>>>>>

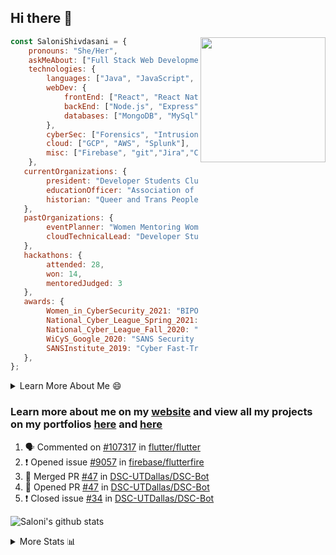 ## Hi there 👋

<img align='right' src="https://storage.googleapis.com/saloni-shivdasani-resume/Saloni.png" width="200">

```javascript
const SaloniShivdasani = {
    pronouns: "She/Her",
    askMeAbout: ["Full Stack Web Development", "Cloud Computing", "Cyber Security"],
    technologies: {
        languages: ["Java", "JavaScript", "SQL", "Python", "C++", "BASH", "R"],
        webDev: {
            frontEnd: ["React", "React Native", "Electron"],
            backEnd: ["Node.js", "Express", "Flask"],
            databases: ["MongoDB", "MySql"],
        },
        cyberSec: ["Forensics", "Intrusion Detection", "Security Operations", "Network and Application Penetration Testing"],
        cloud: ["GCP", "AWS", "Splunk"],
        misc: ["Firebase", "git","Jira","Confluence"]
    },
   currentOrganizations: {
        president: "Developer Students Club, UTD",
        educationOfficer: "Association of Computer Machinery, UTD",
        historian: "Queer and Trans People of Color, UTD",
   },
   pastOrganizations: {
        eventPlanner: "Women Mentoring Women in Engineering, UTD",
        cloudTechnicalLead: "Developer Students Club, UTD",
   },
   hackathons: {
        attended: 28,
        won: 14,
        mentoredJudged: 3
   },
   awards: {
        Women_in_CyberSecurity_2021: "BIPOC Fellowship Award",
        National_Cyber_League_Spring_2021: "Gold Bracket Competitor - Top 15% nationally",
        National_Cyber_League_Fall_2020: "Gold Bracket Competitor - Top 15% nationally",
        WiCyS_Google_2020: "SANS Security Training Scholarship",
        SANSInstitute_2019: "Cyber Fast-Track Game Quarter-Finalist",
   },
};
```

<!--START_SECTION:table-->
<details>

<summary>Learn More About Me 😄 </summary>

I am a senior at The University of Texas at Dallas, and I am currently majoring in Software Engineering with a concentration in Information Assurance. I am interested and have experience in full stack development, cloud computing, and cybersecurity. I hope to find opportunities where I can gain exposure to algorithm and project design. My ultimate aim is to develop futuristic products for users because I am inspired by the impact of computing on society.

I have experience in full stack web development through my participation and awards in hackathons where I have learnt and used React, Node.js, Express, MongoDB, Flask, NLTK, and React Native along with GIT, GCP, and Firebase. Last semester, I was also responsible for backend development for a project at a local NGO where I created a REST API using Node.js, Express, MongoDB and SQL and hosted it on servers using GCP. 

From my coursework and local competitions, I have skills in algorithms and data structures in Java, database management using SQL and machine learning using Python and R. I have also been a quarter-finalist in a national cybersecurity completion hosted by the SANS institute.

I am also actively involved in campus organization where I am the cloud technical lead for Developer Student Club, Mentor and Education Officer for Association of Computing Machinery, event planner for Women Mentoring Women in Engineering and IT Committee member for IEEE.

</details>

<!--END_SECTION:table-->

### Learn more about me on my [website](https://www.saloni-shivdasani.codes) and view all my projects on my portfolios [here](https://www.saloni-shivdasani.codes/projects) and  [here](http://devpost.com/SaloniS)

<!--START_SECTION:activity-->
1. 🗣 Commented on [#107317](https://github.com/flutter/flutter/issues/107317) in [flutter/flutter](https://github.com/flutter/flutter)
2. ❗️ Opened issue [#9057](https://github.com/firebase/flutterfire/issues/9057) in [firebase/flutterfire](https://github.com/firebase/flutterfire)
3. 🎉 Merged PR [#47](https://github.com/DSC-UTDallas/DSC-Bot/pull/47) in [DSC-UTDallas/DSC-Bot](https://github.com/DSC-UTDallas/DSC-Bot)
4. 💪 Opened PR [#47](https://github.com/DSC-UTDallas/DSC-Bot/pull/47) in [DSC-UTDallas/DSC-Bot](https://github.com/DSC-UTDallas/DSC-Bot)
5. ❗️ Closed issue [#34](https://github.com/DSC-UTDallas/DSC-Bot/issues/34) in [DSC-UTDallas/DSC-Bot](https://github.com/DSC-UTDallas/DSC-Bot)
<!--END_SECTION:activity-->

![Saloni's github stats](https://github-readme-stats.vercel.app/api?username=SaloniSS)

<!--START_SECTION:table-->
<details>

<summary>More Stats 📊 </summary>

<!--START_SECTION:waka-->
![Code Time](http://img.shields.io/badge/Code%20Time-1%2C230%20hrs%2015%20mins-blue)

![Lines of code](https://img.shields.io/badge/From%20Hello%20World%20I%27ve%20Written--1%20Million%20lines%20of%20code-blue)

**🐱 My GitHub Data** 

> 🏆 0 Contributions in the Year 2023
 > 
> 📦 589.4 kB Used in GitHub's Storage 
 > 
> 💼 Opted to Hire
 > 
> 📜 29 Public Repositories 
 > 
> 🔑 26 Private Repositories  
 > 
**I'm a Night 🦉** 

```text
🌞 Morning    69 commits     ████░░░░░░░░░░░░░░░░░░░░░   17.65% 
🌆 Daytime    112 commits    ███████░░░░░░░░░░░░░░░░░░   28.64% 
🌃 Evening    143 commits    █████████░░░░░░░░░░░░░░░░   36.57% 
🌙 Night      67 commits     ████░░░░░░░░░░░░░░░░░░░░░   17.14%

```
📅 **I'm Most Productive on Sunday** 

```text
Monday       97 commits     ██████░░░░░░░░░░░░░░░░░░░   24.81% 
Tuesday      79 commits     █████░░░░░░░░░░░░░░░░░░░░   20.2% 
Wednesday    28 commits     █░░░░░░░░░░░░░░░░░░░░░░░░   7.16% 
Thursday     16 commits     █░░░░░░░░░░░░░░░░░░░░░░░░   4.09% 
Friday       13 commits     ░░░░░░░░░░░░░░░░░░░░░░░░░   3.32% 
Saturday     58 commits     ███░░░░░░░░░░░░░░░░░░░░░░   14.83% 
Sunday       100 commits    ██████░░░░░░░░░░░░░░░░░░░   25.58%

```


📊 **This Week I Spent My Time On** 

```text
⌚︎ Time Zone: America/Chicago

💬 Programming Languages: 
Other                    2 hrs 2 mins        ████████████████░░░░░░░░░   66.75% 
JavaScript               43 mins             ██████░░░░░░░░░░░░░░░░░░░   23.65% 
JSON                     9 mins              █░░░░░░░░░░░░░░░░░░░░░░░░   5.01% 
Bash                     8 mins              █░░░░░░░░░░░░░░░░░░░░░░░░   4.54% 
YAML                     0 secs              ░░░░░░░░░░░░░░░░░░░░░░░░░   0.05%

```

**I Mostly Code in JavaScript** 

```text
JavaScript               26 repos            ███████████░░░░░░░░░░░░░░   44.07% 
Java                     11 repos            ████░░░░░░░░░░░░░░░░░░░░░   18.64% 
Python                   8 repos             ███░░░░░░░░░░░░░░░░░░░░░░   13.56% 
CSS                      3 repos             █░░░░░░░░░░░░░░░░░░░░░░░░   5.08% 
TypeScript               3 repos             █░░░░░░░░░░░░░░░░░░░░░░░░   5.08%

```



 Last Updated on 09/01/2023 03:28:17 UTC
<!--END_SECTION:waka-->

<!--END_SECTION:table-->

<!--
**SaloniSS/SaloniSS** is a ✨ _special_ ✨ repository because its `README.md` (this file) appears on your GitHub profile.

Here are some ideas to get you started:

- 🔭 I’m currently working on ...
- 🌱 I’m currently learning ...
- 👯 I’m looking to collaborate on ...
- 🤔 I’m looking for help with ...
- 💬 Ask me about ...
- 📫 How to reach me: ...
- 😄 Pronouns: ...
- ⚡ Fun fact: ...
-->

<<<<<

What you should do | Write out, exactly as shown, only the lines running from the one that contains "- 🔭 I’m currently working on ..." to the last line above.

Answer section |
- 🔭 I’m currently working on ...
- 🌱 I’m currently learning ...
- 👯 I’m looking to collaborate on ...
- 🤔 I’m looking for help with ...
- 💬 Ask me about ...
- 📫 How to reach me: ...
- 😄 Pronouns: ...
- ⚡ Fun fact: ...
-->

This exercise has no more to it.